__Task brief__
The string "request" appears in some lines of the entries that follow; copy each such line.

Stored data entries:
-=-=-=-=-
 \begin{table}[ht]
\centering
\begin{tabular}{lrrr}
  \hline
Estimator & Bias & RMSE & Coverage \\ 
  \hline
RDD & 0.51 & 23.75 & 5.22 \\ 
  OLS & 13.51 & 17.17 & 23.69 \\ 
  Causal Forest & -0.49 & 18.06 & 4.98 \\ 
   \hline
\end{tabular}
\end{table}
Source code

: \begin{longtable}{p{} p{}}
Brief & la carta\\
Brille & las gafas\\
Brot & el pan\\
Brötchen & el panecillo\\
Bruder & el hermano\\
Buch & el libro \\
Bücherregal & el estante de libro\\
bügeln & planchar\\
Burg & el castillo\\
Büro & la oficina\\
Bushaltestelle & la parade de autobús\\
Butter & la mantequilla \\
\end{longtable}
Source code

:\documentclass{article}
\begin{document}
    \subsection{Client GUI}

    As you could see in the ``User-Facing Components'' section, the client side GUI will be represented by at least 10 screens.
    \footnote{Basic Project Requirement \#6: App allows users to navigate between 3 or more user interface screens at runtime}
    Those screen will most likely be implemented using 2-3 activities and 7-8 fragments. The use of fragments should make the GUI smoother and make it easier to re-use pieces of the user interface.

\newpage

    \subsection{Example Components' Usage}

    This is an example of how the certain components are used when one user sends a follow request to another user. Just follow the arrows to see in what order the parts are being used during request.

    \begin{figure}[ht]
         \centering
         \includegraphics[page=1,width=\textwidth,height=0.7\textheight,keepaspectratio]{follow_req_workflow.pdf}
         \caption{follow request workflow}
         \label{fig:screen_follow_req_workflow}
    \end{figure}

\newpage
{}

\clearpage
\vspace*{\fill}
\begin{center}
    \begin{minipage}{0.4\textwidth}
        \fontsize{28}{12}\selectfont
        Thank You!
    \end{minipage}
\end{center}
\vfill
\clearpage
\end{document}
-=-=-=-=-
__Result for this exercise__
    This is an example of how the certain components are used when one user sends a follow request to another user. Just follow the arrows to see in what order the parts are being used during request.
         \caption{follow request workflow}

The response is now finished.